§ **Task data**:
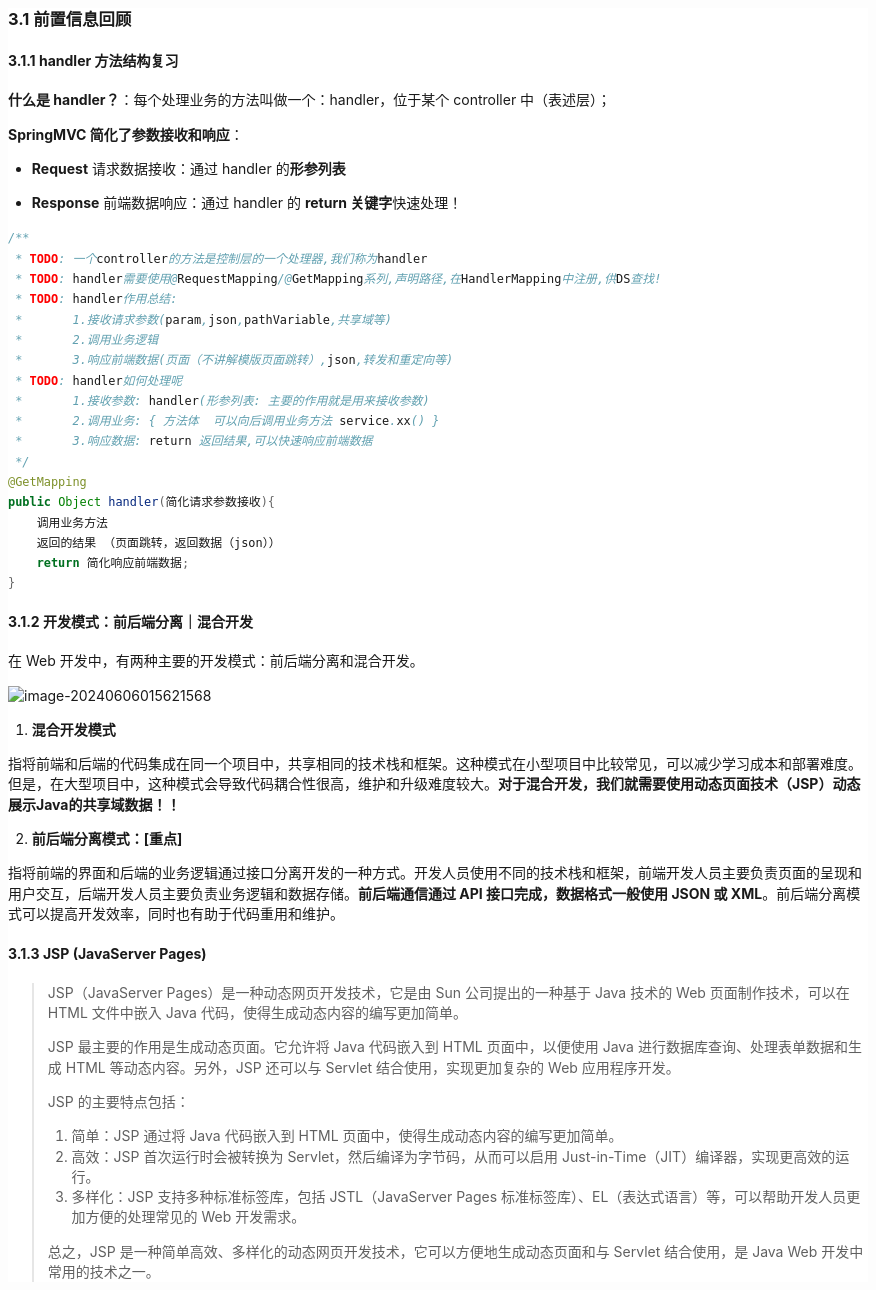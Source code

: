 ### 3.1 前置信息回顾

#### 3.1.1 handler 方法结构复习

**什么是 handler？**：每个处理业务的方法叫做一个：handler，位于某个 controller 中（表述层）；

**SpringMVC 简化了参数接收和响应**：

- **Request** 请求数据接收：通过 handler 的**形参列表**

- **Response** 前端数据响应：通过 handler 的 **return 关键字**快速处理！

```java
/**
 * TODO: 一个controller的方法是控制层的一个处理器,我们称为handler
 * TODO: handler需要使用@RequestMapping/@GetMapping系列,声明路径,在HandlerMapping中注册,供DS查找!
 * TODO: handler作用总结:
 *       1.接收请求参数(param,json,pathVariable,共享域等) 
 *       2.调用业务逻辑 
 *       3.响应前端数据(页面（不讲解模版页面跳转）,json,转发和重定向等)
 * TODO: handler如何处理呢
 *       1.接收参数: handler(形参列表: 主要的作用就是用来接收参数)
 *       2.调用业务: { 方法体  可以向后调用业务方法 service.xx() }
 *       3.响应数据: return 返回结果,可以快速响应前端数据
 */
@GetMapping
public Object handler(简化请求参数接收){
    调用业务方法
    返回的结果 （页面跳转，返回数据（json））
    return 简化响应前端数据;
}
```

#### 3.1.2 开发模式：前后端分离｜混合开发

在 Web 开发中，有两种主要的开发模式：前后端分离和混合开发。

<img src="https://cdn.jsdelivr.net/gh/boyan-uni/pic-bed/img/ssm-springmvc-%E5%BC%80%E5%8F%91%E6%A8%A1%E5%BC%8F%E5%9B%9E%E9%A1%BE.png" alt="image-20240606015621568" style="width:70%;" />

1. **混合开发模式**

  指将前端和后端的代码集成在同一个项目中，共享相同的技术栈和框架。这种模式在小型项目中比较常见，可以减少学习成本和部署难度。但是，在大型项目中，这种模式会导致代码耦合性很高，维护和升级难度较大。**对于混合开发，我们就需要使用动态页面技术（JSP）动态展示Java的共享域数据！！**

2. **前后端分离模式：[重点]**

  指将前端的界面和后端的业务逻辑通过接口分离开发的一种方式。开发人员使用不同的技术栈和框架，前端开发人员主要负责页面的呈现和用户交互，后端开发人员主要负责业务逻辑和数据存储。**前后端通信通过 API 接口完成，数据格式一般使用 JSON 或 XML**。前后端分离模式可以提高开发效率，同时也有助于代码重用和维护。

#### 3.1.3 JSP (JavaServer Pages)

> JSP（JavaServer Pages）是一种动态网页开发技术，它是由 Sun 公司提出的一种基于 Java 技术的 Web 页面制作技术，可以在 HTML 文件中嵌入 Java 代码，使得生成动态内容的编写更加简单。
>
> JSP 最主要的作用是生成动态页面。它允许将 Java 代码嵌入到 HTML 页面中，以便使用 Java 进行数据库查询、处理表单数据和生成 HTML 等动态内容。另外，JSP 还可以与 Servlet 结合使用，实现更加复杂的 Web 应用程序开发。
>
> JSP 的主要特点包括：
>
> 1. 简单：JSP 通过将 Java 代码嵌入到 HTML 页面中，使得生成动态内容的编写更加简单。
> 2. 高效：JSP 首次运行时会被转换为 Servlet，然后编译为字节码，从而可以启用 Just-in-Time（JIT）编译器，实现更高效的运行。
> 3. 多样化：JSP 支持多种标准标签库，包括 JSTL（JavaServer Pages 标准标签库）、EL（表达式语言）等，可以帮助开发人员更加方便的处理常见的 Web 开发需求。
>
> 总之，JSP 是一种简单高效、多样化的动态网页开发技术，它可以方便地生成动态页面和与 Servlet 结合使用，是 Java Web 开发中常用的技术之一。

§ **Task instructions**: The lines from the one with "标准标签库）、EL（表达式语言）等，可以帮助开发人员更加方便的处理常见的 Web 开发需求。" through the final line of the data are to be reproduced exactly, both included, with no other lines.

§ **Response to the exercise**:
> 3. 多样化：JSP 支持多种标准标签库，包括 JSTL（JavaServer Pages 标准标签库）、EL（表达式语言）等，可以帮助开发人员更加方便的处理常见的 Web 开发需求。
>
> 总之，JSP 是一种简单高效、多样化的动态网页开发技术，它可以方便地生成动态页面和与 Servlet 结合使用，是 Java Web 开发中常用的技术之一。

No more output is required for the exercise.